A bond default also would be problematic because many of Argentina's bonds are held by domestic entities such as banks and pension funds. Banks would become insolvent "and be forced to freeze private individual deposits, which would be disastrous for the payments system," IDEAglobal predicted, while overseas trade credits would be ended, "which would translate into a stand-still in domestic commercial activity." Overnight loans among Argentine banks were carrying interest rates of 200 percent or more on Thursday.



-- Andre Weltman (aweltman@state.pa.us), July 13, 2001.


Argentina Leaves Investors In Despair

Political and union leaders have thwarted the Argentine government in the government's plan to reduce spending in order to avoid a default on $130 billion worth of debt. (7/13/2001)

http://www.marketsandexchanges.com/index.asp?news=18356

Political and Union leaders withheld support for the government's plan to reduce spending, forcing the government to pay out a record 14 percent to domestic banks on Tuesday, in order to refinance debt due this week. Government officials said they would refinance around $4.8 billion in Treasury bills coming due this year with debt of longer maturities, forcing local banks that had bought the Treasury bills and domestic pension funds to assume longer-term risk, reported Bloomberg.

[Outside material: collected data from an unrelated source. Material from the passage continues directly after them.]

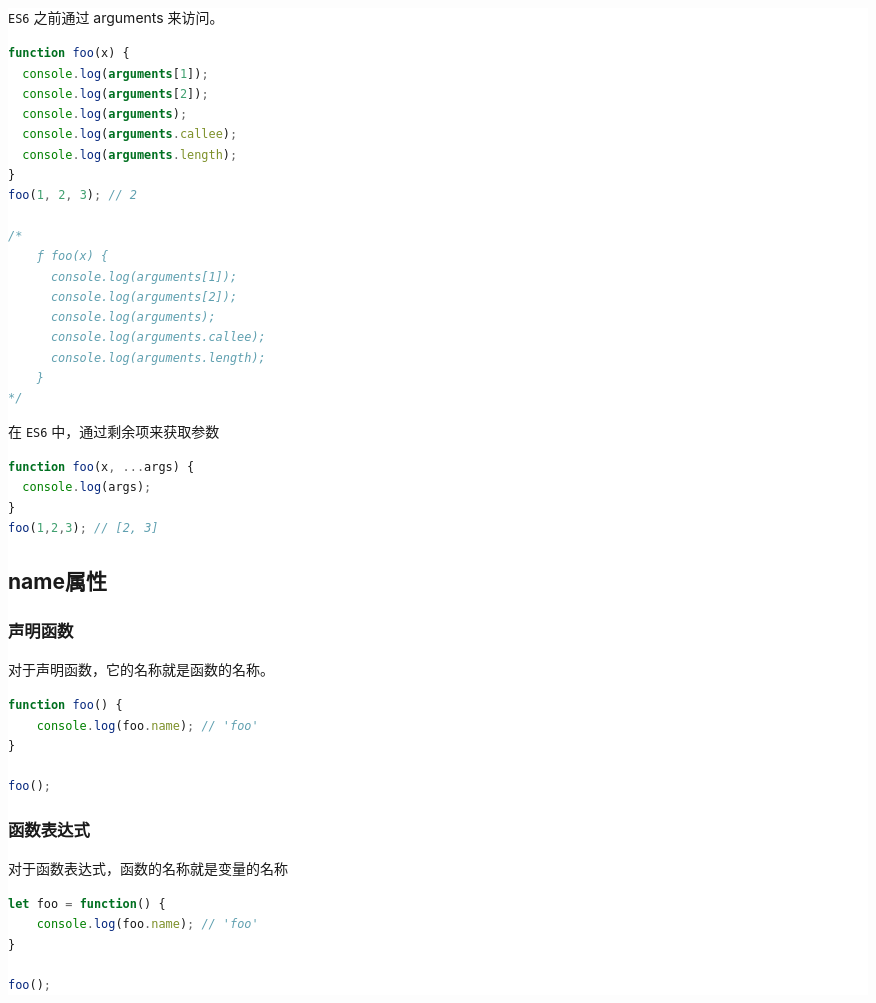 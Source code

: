 `ES6` 之前通过 arguments 来访问。

```js
function foo(x) {
  console.log(arguments[1]);
  console.log(arguments[2]);
  console.log(arguments);
  console.log(arguments.callee);
  console.log(arguments.length);
}
foo(1, 2, 3); // 2 

/*
    ƒ foo(x) {
      console.log(arguments[1]);
      console.log(arguments[2]);
      console.log(arguments);
      console.log(arguments.callee);
      console.log(arguments.length);
    }
*/
```

在 `ES6` 中，通过剩余项来获取参数

```js
function foo(x, ...args) {
  console.log(args);
}
foo(1,2,3); // [2, 3]
```

## name属性

### 声明函数

对于声明函数，它的名称就是函数的名称。

```js
function foo() {
    console.log(foo.name); // 'foo'
}

foo();
```

### 函数表达式

对于函数表达式，函数的名称就是变量的名称

```js
let foo = function() {
    console.log(foo.name); // 'foo'
}

foo();
```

This week's spending prompted a selling off of Argentinean currency, and J.P Morgan estimated that investors holding the dollar- denominated Argentine bonds lost $16 billion today.

The strain being produced by the coalition government has been the source of frustration for many investors. "If you're running an emerging markets fund right now, your clients are losing money," Jonathan Binder, who manages about $400 million for Standard Asset Management in Miami told Bloomberg reporters. "I'm definitely frustrated with this country. These politicians have their heads in the sand."

Standard and Poor's also downgraded the credit rating for Argentina from "B" to "-B".